# A very weird problem

1. Sep 24, 2006

### kolycholy

what would be the period of cos(2pi*x)*sin(2pi*x)??
calculator is telling me it's 2, but i somehow dont wanna believe that

also, what would be the period of cos(2pi*m*x)*sin(2pi*m*x)??

2. Sep 24, 2006

### SGT

$$cos 2\pi x sin 2\pi x = \frac{1}{2}sin 4\pi x$$,
so the period is $$\frac{4\pi}{2\pi} = 2$$

3. Sep 24, 2006

### Timbuqtu

That's almost correct, but the period is 1/2: if x increases from 0 to 1/2, then $$4 \pi x$$ increases from 0 to $$2 \pi$$.

4. Sep 24, 2006

### antonantal

As a rule, the period of sin(n*x) or cos(n*x) is 2*pi/n.

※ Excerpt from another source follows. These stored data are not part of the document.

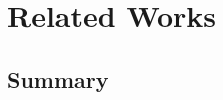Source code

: \chapter{Related Works}
\label{relatedWork}
\blindtext[2]

\blinddescription

\blindmathtrue

\blindtext

\section{Summary}
\blindtext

More generally, if f(x) is a periodic function with period T, than f(n*x) has period T/n. You can deduce this simply by thinking that when you multiply the argument of a periodic function by a number you actually multiply its speed of oscillation by that number, meaning that you divide its period by that number.
So the period of cos(2pi*x) is 1. The same for sin(2pi*x). To calculate the period of cos(2pi*x)*sin(2pi*x) you can write these two functions in the complex form and see that their product has the same period as cos(4pi*x) which is 0.5. Do the same for cos(2pi*m*x)*sin(2pi*m*x).

Last edited: Sep 24, 2006
5. Sep 24, 2006

### SGT

You're right

6. Sep 24, 2006

### kolycholy

i agree with you people that the period should be 1/2.
but when i look at the graph, it seems like it's 2!
can anybody plot for me and see if they are getting the period 1/2 or 2, just based on the plot?
thanks!

7. Sep 25, 2006

### HallsofIvy

Staff Emeritus
I graphed it on a TI 93 and it looks to me like the period is clearly 1/2. Of course, since 2 is a multiple of 1/2, 2 is a period.

8. Sep 25, 2006

### SGT

Here is a plot.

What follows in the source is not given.